• _PROBLEM REQUIREMENTS_:
Return the whole listing unchanged. Drop the images.
===== DATA FOR PROCESSING =====
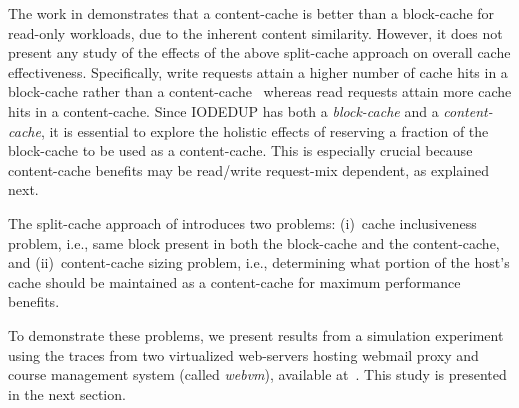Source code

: The work in \cite{iodedup} demonstrates that a content-cache 
is better than a block-cache for read-only workloads,
due to the inherent content similarity.
However, it does not present any study of the effects of the above
split-cache approach on overall cache effectiveness.
Specifically,
write requests attain a higher number of cache hits in a block-cache rather
than a content-cache~\cite{iodedup} whereas read requests attain more 
cache hits in a content-cache. 
Since IODEDUP has both a \textit{block-cache} and a \textit{content-cache}, 
it is essential to explore the holistic effects of reserving a fraction of the
block-cache to be used as a content-cache. This is especially
crucial because content-cache benefits may be read/write 
request-mix dependent, as explained next.

The split-cache approach of \cite{iodedup} introduces two problems:
(i)~cache inclusiveness problem, i.e.,
same block present in both the block-cache and the content-cache, and
(ii)~content-cache sizing problem, i.e., determining what portion of 
the host's cache should be maintained as a content-cache
for maximum performance benefits.

To demonstrate these problems, we present results from a simulation experiment
using the traces from two virtualized web-servers hosting 
webmail proxy and course management system (called \textit{webvm}),
available at~\cite{iodedup-online}. This study is presented in the next 
section.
=====
• _TASK RESULT_:
Source code

: The work in \cite{iodedup} demonstrates that a content-cache 
is better than a block-cache for read-only workloads,
due to the inherent content similarity.
However, it does not present any study of the effects of the above
split-cache approach on overall cache effectiveness.
Specifically,
write requests attain a higher number of cache hits in a block-cache rather
than a content-cache~\cite{iodedup} whereas read requests attain more 
cache hits in a content-cache. 
Since IODEDUP has both a \textit{block-cache} and a \textit{content-cache}, 
it is essential to explore the holistic effects of reserving a fraction of the
block-cache to be used as a content-cache. This is especially
crucial because content-cache benefits may be read/write 
request-mix dependent, as explained next.

The split-cache approach of \cite{iodedup} introduces two problems:
(i)~cache inclusiveness problem, i.e.,
same block present in both the block-cache and the content-cache, and
(ii)~content-cache sizing problem, i.e., determining what portion of 
the host's cache should be maintained as a content-cache
for maximum performance benefits.

To demonstrate these problems, we present results from a simulation experiment
using the traces from two virtualized web-servers hosting 
webmail proxy and course management system (called \textit{webvm}),
available at~\cite{iodedup-online}. This study is presented in the next 
section.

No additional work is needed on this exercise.